-- INSTRUCTIONS TO FOLLOW --
Please take the records that follow and repeat exactly the lines starting with the line with "Start CW Beacon" and going on through the line with "Saved a LOT".

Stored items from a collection
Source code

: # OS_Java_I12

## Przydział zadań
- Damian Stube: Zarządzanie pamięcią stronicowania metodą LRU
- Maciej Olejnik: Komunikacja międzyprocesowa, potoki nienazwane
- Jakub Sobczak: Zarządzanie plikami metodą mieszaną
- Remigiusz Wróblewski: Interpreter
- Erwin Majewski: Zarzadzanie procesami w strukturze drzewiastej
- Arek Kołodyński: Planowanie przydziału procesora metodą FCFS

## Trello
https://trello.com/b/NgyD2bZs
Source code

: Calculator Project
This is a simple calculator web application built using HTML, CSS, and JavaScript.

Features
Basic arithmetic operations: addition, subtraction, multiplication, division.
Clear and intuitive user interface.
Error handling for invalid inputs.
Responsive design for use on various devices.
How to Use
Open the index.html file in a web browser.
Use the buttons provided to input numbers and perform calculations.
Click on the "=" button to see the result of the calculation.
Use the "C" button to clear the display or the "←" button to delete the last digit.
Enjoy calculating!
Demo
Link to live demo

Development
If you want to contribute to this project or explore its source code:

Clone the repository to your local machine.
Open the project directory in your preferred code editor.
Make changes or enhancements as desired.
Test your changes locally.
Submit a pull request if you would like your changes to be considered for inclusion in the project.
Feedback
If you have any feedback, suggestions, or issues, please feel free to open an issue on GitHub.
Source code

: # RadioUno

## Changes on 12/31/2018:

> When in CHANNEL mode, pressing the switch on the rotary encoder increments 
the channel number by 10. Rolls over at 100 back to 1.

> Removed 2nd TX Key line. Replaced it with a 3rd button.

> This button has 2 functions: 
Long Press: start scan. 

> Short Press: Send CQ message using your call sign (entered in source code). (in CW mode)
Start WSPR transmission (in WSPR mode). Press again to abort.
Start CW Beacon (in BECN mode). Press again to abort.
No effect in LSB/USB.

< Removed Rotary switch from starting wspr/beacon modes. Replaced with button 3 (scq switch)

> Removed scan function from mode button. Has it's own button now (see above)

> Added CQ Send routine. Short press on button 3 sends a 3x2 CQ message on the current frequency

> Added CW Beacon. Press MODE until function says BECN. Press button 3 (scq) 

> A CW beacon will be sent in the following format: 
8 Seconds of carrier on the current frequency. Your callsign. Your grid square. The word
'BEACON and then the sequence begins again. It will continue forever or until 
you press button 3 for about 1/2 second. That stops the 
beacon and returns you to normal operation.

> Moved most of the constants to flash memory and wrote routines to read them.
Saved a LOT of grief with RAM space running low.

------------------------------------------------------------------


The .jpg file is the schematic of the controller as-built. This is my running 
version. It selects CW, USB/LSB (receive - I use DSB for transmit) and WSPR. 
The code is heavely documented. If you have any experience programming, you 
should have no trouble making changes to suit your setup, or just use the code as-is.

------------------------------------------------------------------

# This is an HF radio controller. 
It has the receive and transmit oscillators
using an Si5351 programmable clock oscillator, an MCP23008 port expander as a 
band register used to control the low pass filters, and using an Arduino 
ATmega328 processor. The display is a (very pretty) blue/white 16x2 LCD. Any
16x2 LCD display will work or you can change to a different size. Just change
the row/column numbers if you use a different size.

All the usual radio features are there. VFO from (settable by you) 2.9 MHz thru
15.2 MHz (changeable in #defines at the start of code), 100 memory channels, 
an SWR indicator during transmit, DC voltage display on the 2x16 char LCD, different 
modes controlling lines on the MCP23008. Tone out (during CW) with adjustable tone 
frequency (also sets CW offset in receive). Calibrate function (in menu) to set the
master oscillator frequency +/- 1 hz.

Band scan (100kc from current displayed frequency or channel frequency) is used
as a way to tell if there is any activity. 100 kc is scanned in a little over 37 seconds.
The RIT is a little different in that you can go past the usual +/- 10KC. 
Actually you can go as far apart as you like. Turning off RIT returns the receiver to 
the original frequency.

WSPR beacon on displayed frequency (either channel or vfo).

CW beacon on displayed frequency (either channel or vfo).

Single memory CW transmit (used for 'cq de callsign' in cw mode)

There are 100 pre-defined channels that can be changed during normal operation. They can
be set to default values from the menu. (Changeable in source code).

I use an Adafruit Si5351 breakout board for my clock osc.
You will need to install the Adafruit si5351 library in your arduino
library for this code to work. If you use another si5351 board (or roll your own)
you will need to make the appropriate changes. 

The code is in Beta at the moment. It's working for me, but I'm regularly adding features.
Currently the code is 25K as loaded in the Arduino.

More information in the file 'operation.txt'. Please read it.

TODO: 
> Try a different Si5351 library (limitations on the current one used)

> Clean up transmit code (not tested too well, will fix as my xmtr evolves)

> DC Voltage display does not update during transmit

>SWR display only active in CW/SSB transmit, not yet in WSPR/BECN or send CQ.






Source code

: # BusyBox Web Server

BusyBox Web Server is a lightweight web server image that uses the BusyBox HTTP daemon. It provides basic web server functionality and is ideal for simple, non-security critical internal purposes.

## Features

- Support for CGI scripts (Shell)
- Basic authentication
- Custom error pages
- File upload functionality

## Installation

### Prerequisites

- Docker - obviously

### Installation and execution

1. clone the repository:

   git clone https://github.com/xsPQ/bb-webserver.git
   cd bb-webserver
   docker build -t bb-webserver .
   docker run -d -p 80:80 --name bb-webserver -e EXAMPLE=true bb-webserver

-- EXERCISE RESPONSE --
Start CW Beacon (in BECN mode). Press again to abort.
No effect in LSB/USB.

< Removed Rotary switch from starting wspr/beacon modes. Replaced with button 3 (scq switch)

> Removed scan function from mode button. Has it's own button now (see above)

> Added CQ Send routine. Short press on button 3 sends a 3x2 CQ message on the current frequency

> Added CW Beacon. Press MODE until function says BECN. Press button 3 (scq) 

> A CW beacon will be sent in the following format: 
8 Seconds of carrier on the current frequency. Your callsign. Your grid square. The word
'BEACON and then the sequence begins again. It will continue forever or until 
you press button 3 for about 1/2 second. That stops the 
beacon and returns you to normal operation.

> Moved most of the constants to flash memory and wrote routines to read them.
Saved a LOT of grief with RAM space running low.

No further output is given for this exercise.